[Opening Provided information section]

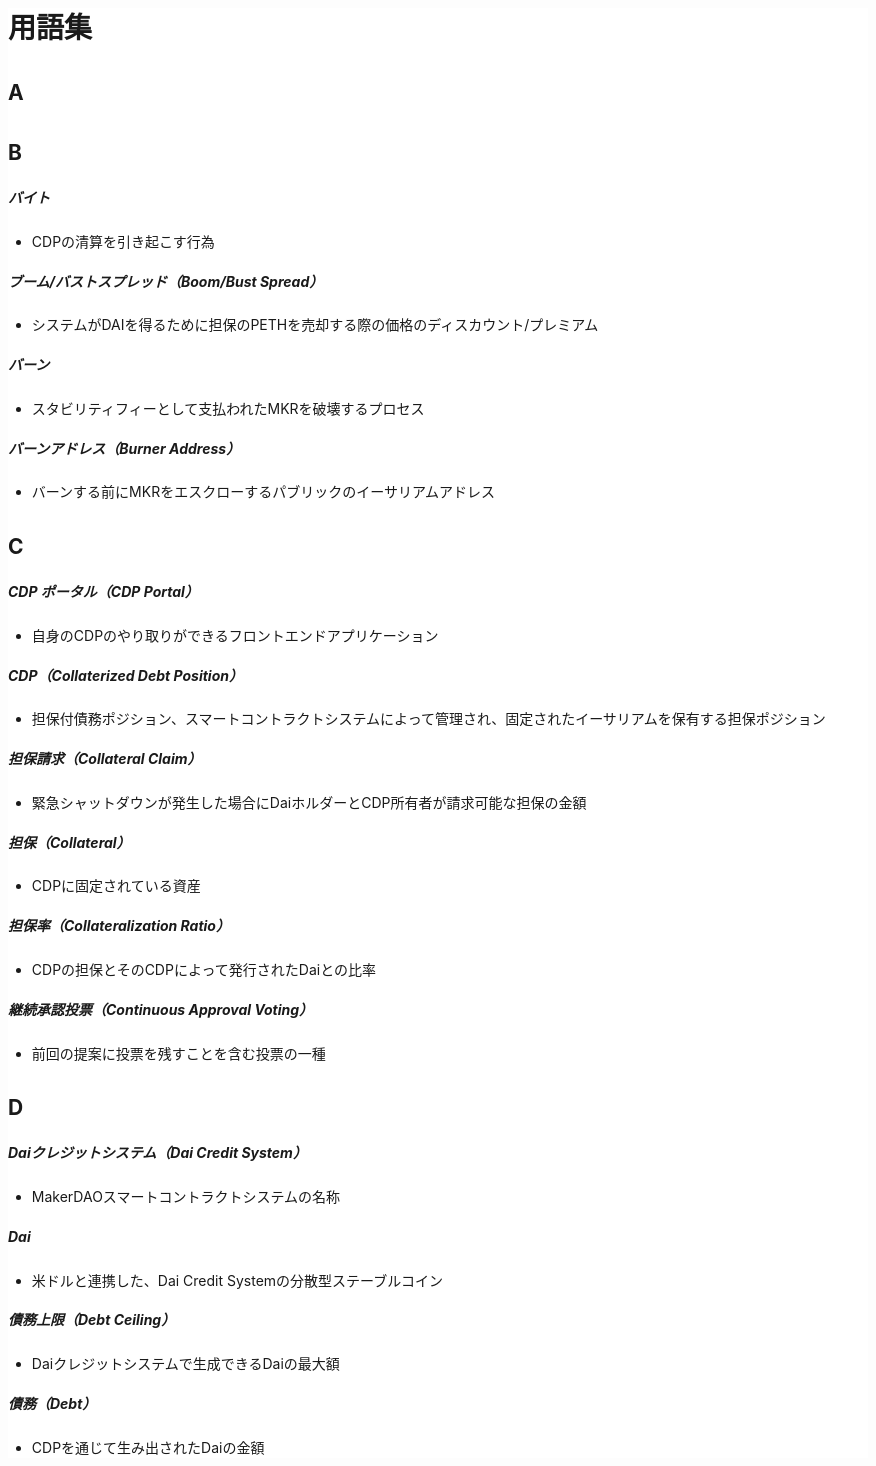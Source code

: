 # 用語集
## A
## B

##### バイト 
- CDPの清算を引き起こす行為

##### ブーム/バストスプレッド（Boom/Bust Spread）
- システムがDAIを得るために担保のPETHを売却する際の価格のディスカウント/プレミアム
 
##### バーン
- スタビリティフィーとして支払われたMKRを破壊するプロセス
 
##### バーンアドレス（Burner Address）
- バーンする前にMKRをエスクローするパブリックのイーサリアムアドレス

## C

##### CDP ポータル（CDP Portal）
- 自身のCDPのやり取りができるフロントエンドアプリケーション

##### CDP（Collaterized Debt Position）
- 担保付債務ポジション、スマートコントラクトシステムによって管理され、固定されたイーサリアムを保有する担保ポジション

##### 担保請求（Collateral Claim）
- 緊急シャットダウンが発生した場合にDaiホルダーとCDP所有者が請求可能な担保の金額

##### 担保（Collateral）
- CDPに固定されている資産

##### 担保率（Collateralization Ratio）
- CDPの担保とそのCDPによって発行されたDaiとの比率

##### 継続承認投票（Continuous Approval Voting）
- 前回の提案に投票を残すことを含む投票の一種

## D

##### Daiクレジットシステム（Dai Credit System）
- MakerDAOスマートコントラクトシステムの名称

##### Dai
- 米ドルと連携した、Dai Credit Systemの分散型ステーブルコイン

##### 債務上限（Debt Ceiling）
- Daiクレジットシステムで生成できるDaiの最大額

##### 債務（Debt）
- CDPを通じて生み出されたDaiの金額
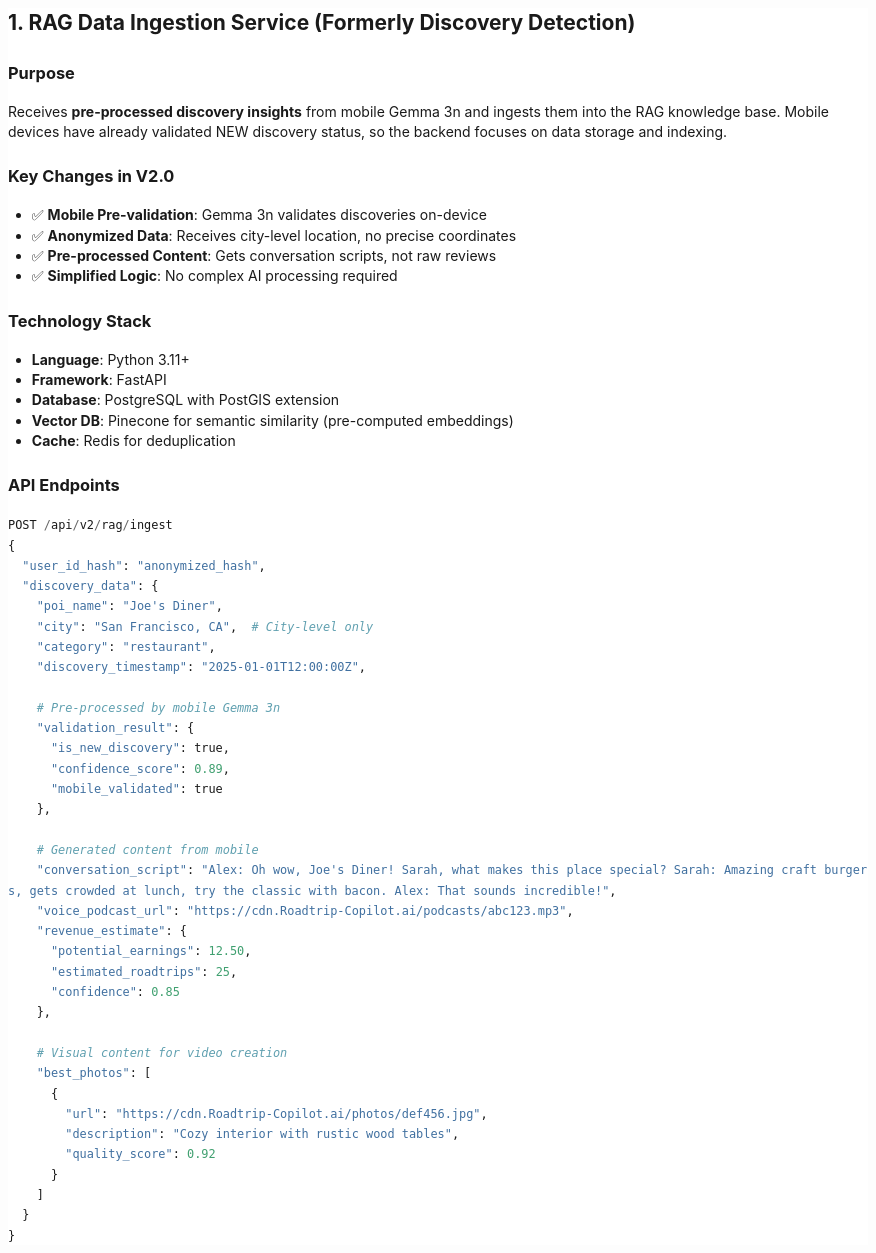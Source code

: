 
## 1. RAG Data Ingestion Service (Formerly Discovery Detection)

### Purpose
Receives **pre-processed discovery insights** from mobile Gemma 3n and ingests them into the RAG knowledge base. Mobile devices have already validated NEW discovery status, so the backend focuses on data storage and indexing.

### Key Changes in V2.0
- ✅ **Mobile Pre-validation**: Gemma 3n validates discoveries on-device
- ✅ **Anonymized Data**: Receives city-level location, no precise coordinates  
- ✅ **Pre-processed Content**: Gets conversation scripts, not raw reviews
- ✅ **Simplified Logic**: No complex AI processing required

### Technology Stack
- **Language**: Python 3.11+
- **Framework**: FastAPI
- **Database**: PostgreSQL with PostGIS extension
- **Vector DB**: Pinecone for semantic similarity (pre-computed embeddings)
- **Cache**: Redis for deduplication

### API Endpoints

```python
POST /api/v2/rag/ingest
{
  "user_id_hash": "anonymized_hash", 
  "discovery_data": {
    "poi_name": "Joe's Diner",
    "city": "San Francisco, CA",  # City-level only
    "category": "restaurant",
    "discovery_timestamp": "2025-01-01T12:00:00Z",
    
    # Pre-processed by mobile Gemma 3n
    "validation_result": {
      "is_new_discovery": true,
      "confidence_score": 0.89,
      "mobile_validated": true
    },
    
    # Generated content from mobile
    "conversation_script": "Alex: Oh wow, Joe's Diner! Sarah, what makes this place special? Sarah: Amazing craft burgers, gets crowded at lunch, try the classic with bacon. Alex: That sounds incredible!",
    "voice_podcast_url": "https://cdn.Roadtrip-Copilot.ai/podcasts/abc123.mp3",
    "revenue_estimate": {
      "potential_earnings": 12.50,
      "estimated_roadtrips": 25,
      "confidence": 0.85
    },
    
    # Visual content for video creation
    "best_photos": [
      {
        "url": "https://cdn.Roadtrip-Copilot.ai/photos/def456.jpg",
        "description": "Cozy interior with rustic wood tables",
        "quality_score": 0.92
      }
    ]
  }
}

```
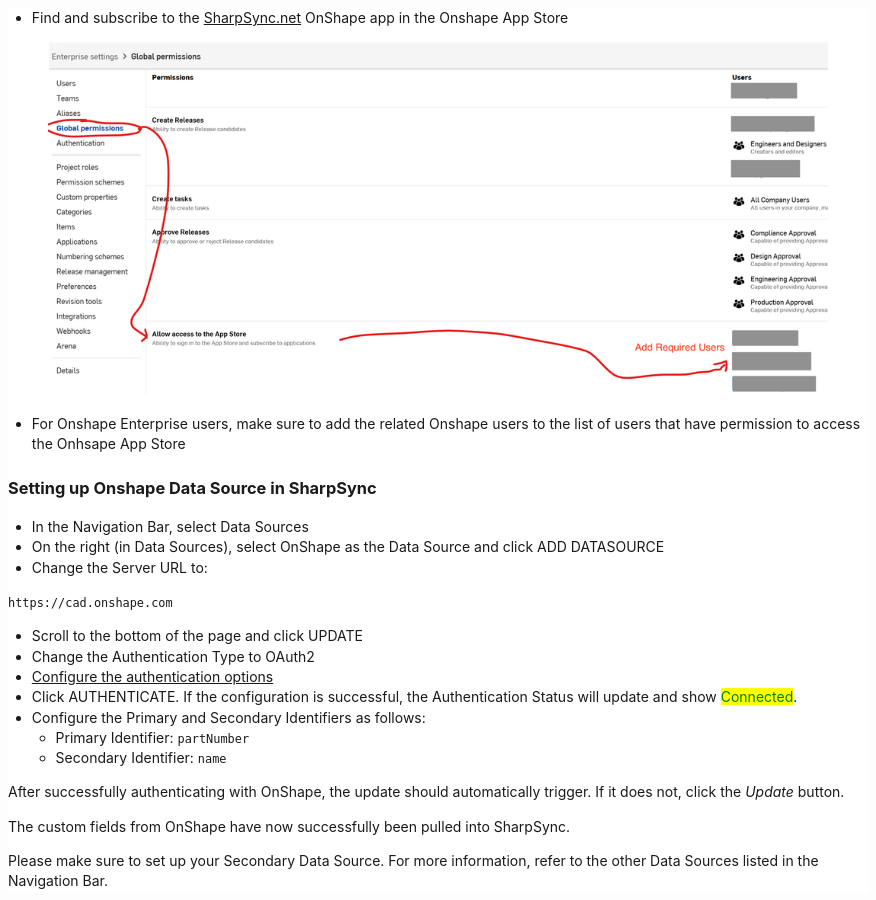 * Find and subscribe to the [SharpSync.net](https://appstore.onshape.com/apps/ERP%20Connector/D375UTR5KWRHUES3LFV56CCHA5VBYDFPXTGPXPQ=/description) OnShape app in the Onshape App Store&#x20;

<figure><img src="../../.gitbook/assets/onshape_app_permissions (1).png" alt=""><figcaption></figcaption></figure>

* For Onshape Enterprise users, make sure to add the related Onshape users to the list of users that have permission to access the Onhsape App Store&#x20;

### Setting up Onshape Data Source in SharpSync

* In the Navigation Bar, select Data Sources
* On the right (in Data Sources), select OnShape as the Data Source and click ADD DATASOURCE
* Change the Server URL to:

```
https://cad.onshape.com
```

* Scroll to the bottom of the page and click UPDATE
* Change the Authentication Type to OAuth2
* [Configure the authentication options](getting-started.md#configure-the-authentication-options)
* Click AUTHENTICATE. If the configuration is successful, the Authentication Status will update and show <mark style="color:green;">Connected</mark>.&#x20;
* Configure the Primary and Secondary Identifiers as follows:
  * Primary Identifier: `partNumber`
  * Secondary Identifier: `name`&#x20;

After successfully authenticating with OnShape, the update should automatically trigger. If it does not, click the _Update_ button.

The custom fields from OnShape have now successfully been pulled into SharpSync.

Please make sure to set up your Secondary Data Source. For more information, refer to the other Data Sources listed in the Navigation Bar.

[Closing Provided information section]

What is being asked: Starting at the top of the listing above, reproduce each line up to and including the one with "- バーンする前にMKRをエスクローするパブリックのイーサリアムアドレス"; omit the pictures.

Answer space:
Source code

: # 用語集
## A
## B

##### バイト 
- CDPの清算を引き起こす行為

##### ブーム/バストスプレッド（Boom/Bust Spread）
- システムがDAIを得るために担保のPETHを売却する際の価格のディスカウント/プレミアム
 
##### バーン
- スタビリティフィーとして支払われたMKRを破壊するプロセス
 
##### バーンアドレス（Burner Address）
- バーンする前にMKRをエスクローするパブリックのイーサリアムアドレス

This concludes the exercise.